Tarun is the younger son of the first Hindu chief minister of Kashmir at a time when tensions between Indians and Pakistanis are high. Rebels attack during a festival honouring the god Ganesha, resulting in tragedy and danger for Tarun’s family. Amidst chaos in the human world, Ganesha tasks him with restoring peace in the Veiled Lands beyond our reality. So begins Tarun’s otherworldly adventure to help the gods and save his home from the conflict that threatens to tear the human and spiritual worlds apart.

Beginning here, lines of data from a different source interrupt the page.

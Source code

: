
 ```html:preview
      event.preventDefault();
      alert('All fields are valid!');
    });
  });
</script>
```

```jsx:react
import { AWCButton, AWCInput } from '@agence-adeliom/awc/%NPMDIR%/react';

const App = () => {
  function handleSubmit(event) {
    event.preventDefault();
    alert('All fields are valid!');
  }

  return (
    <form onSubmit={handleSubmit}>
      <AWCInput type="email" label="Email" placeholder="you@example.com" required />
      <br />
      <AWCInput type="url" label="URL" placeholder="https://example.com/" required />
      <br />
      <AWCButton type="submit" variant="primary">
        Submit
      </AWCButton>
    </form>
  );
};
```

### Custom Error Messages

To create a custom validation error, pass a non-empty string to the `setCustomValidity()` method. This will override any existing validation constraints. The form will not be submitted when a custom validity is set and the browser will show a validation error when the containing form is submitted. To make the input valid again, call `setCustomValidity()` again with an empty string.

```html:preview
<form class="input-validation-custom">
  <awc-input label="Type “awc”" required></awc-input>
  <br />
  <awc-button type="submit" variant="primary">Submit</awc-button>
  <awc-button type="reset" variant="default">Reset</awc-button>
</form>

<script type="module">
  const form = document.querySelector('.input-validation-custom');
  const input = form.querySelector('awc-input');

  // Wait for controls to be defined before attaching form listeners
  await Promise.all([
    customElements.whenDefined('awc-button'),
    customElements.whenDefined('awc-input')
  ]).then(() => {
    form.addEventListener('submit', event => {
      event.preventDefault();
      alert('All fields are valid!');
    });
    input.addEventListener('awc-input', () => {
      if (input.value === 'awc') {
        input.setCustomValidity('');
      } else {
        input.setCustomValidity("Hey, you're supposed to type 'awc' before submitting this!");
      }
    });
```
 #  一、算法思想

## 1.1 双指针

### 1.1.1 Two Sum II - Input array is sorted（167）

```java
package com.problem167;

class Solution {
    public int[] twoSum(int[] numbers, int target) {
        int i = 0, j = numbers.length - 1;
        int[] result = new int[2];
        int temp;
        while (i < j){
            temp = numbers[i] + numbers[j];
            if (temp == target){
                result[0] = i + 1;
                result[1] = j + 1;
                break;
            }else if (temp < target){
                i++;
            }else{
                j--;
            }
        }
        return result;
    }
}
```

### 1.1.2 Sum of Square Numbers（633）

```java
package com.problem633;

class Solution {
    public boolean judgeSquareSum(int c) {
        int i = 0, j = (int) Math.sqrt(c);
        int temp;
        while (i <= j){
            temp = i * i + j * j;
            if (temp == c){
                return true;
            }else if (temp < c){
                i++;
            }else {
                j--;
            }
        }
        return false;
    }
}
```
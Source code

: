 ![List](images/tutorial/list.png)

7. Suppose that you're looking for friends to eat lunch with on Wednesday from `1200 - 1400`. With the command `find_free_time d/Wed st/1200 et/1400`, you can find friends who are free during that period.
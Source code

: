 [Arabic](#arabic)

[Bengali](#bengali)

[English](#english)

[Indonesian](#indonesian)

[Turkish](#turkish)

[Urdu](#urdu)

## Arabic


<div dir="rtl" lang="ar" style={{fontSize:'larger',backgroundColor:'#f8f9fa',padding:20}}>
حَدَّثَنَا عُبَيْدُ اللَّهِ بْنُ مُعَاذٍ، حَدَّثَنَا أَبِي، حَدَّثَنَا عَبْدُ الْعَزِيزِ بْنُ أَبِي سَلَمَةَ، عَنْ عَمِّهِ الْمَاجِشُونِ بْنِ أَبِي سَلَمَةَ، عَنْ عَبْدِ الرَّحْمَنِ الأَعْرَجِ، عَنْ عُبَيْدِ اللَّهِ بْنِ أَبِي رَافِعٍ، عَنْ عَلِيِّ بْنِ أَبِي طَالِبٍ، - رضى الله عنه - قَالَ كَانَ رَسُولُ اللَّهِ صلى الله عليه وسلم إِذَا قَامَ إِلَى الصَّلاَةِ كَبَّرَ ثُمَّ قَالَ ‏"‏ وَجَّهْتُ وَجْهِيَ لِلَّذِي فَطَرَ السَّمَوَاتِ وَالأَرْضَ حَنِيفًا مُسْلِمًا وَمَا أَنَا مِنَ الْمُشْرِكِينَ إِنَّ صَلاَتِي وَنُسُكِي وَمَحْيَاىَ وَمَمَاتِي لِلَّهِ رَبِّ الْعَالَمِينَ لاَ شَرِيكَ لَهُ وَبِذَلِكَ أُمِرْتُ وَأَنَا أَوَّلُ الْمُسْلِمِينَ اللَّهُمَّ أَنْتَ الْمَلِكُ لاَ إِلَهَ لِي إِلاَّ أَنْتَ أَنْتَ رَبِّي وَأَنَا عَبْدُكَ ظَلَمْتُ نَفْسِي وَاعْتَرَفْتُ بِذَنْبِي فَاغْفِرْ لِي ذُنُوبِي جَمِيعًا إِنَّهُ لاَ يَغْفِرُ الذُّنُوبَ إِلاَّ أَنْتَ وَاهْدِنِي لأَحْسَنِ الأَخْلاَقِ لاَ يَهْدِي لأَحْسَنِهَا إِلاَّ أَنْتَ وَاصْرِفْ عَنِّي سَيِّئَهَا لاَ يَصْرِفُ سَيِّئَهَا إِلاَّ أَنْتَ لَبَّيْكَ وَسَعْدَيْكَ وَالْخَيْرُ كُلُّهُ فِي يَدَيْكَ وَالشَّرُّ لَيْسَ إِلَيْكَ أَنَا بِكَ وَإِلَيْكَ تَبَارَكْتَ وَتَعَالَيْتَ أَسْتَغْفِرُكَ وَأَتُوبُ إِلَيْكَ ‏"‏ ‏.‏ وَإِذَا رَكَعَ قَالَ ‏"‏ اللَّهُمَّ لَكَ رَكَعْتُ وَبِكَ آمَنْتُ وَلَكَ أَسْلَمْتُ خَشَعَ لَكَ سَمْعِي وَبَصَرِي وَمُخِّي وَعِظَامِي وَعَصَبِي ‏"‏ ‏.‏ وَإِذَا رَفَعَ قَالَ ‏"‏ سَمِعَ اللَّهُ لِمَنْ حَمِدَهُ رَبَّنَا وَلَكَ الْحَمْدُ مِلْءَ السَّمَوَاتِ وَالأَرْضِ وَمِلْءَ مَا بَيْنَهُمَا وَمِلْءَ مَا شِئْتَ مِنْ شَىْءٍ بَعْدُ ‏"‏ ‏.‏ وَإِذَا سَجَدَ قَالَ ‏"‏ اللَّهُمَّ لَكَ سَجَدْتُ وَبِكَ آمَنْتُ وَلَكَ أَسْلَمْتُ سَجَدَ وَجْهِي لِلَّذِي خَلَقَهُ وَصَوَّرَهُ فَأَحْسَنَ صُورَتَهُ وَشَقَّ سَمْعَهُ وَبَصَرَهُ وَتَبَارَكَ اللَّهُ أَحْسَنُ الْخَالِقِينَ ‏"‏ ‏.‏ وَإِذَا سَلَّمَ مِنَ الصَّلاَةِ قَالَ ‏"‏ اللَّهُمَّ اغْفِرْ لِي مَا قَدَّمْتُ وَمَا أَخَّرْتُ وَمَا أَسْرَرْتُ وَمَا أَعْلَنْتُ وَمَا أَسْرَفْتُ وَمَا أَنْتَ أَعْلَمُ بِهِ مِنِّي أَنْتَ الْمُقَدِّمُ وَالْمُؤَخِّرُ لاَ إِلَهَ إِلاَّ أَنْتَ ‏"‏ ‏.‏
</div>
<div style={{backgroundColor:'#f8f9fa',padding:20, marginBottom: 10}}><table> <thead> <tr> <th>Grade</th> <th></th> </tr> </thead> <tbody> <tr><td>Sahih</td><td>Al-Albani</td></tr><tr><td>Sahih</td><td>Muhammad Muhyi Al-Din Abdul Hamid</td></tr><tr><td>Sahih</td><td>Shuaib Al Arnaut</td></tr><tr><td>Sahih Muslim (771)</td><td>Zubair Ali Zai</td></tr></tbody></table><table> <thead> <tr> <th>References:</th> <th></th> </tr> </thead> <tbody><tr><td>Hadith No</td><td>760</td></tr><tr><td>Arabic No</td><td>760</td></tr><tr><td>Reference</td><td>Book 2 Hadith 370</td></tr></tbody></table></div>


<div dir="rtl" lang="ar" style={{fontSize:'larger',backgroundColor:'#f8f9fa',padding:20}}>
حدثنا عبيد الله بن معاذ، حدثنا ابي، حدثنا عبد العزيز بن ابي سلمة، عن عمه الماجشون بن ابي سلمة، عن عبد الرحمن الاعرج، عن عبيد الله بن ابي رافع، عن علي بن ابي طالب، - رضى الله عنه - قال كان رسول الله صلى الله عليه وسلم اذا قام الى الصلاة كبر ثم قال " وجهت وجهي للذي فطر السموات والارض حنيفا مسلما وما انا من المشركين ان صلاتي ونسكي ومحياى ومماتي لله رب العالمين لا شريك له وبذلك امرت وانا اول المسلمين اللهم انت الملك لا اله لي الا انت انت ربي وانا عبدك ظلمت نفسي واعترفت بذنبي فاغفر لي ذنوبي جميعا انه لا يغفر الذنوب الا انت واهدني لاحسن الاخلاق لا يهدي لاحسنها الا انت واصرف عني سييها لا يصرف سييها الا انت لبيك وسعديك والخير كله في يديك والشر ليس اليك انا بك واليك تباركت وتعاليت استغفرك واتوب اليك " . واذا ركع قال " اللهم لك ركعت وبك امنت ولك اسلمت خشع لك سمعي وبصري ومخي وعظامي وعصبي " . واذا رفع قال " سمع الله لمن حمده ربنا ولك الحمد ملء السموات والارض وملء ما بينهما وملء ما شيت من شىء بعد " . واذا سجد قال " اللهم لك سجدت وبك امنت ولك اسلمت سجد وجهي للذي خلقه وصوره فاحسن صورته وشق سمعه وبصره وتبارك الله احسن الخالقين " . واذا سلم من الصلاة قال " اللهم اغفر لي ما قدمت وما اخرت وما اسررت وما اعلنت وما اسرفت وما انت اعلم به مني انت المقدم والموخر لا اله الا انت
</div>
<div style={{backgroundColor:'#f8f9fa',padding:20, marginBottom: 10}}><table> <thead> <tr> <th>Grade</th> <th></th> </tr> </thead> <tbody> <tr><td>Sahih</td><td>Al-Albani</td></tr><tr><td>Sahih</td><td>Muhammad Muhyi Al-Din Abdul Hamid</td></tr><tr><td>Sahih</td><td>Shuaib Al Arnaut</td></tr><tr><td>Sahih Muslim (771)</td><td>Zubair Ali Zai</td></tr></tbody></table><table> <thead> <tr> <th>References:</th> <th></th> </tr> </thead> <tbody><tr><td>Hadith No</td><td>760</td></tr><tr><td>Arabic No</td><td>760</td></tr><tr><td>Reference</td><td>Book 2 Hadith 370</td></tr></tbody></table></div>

In a genre saturated with Western settings and folklore, GANESHA’S TEMPLE — the first book in the Temple Wars series — and its immersion in Hindu mythology and Indian culture is a welcome and meaningful change. The novel connects the strife in Kashmir with a struggle for power in the land of the gods, lending the divine battle real-world significance and leading readers to reflect significantly on the value of peace and compromise. The characters are not particularly complex, but the world (both human and spiritual) is fleshed out well, and the politics of the book is intricate and thoughtful.
Although the book takes a while to get into the mythological elements, once it does, Tarun and the reader are thrown headlong into a clash of spiritual forces. Despite the importance of the magic and distant lands in the text, however, the problems in our world continue to ground the story throughout through the use of multiple narrators. GANESHA’S TEMPLE is thus two parallel stories in one, each reflecting the other yet providing unique challenges.
GANESHA’S TEMPLE is an action-packed fantasy containing powerful social commentary. While fantastical, the underlying reality of the emotions and political challenges faced by the characters lend weight to the tale.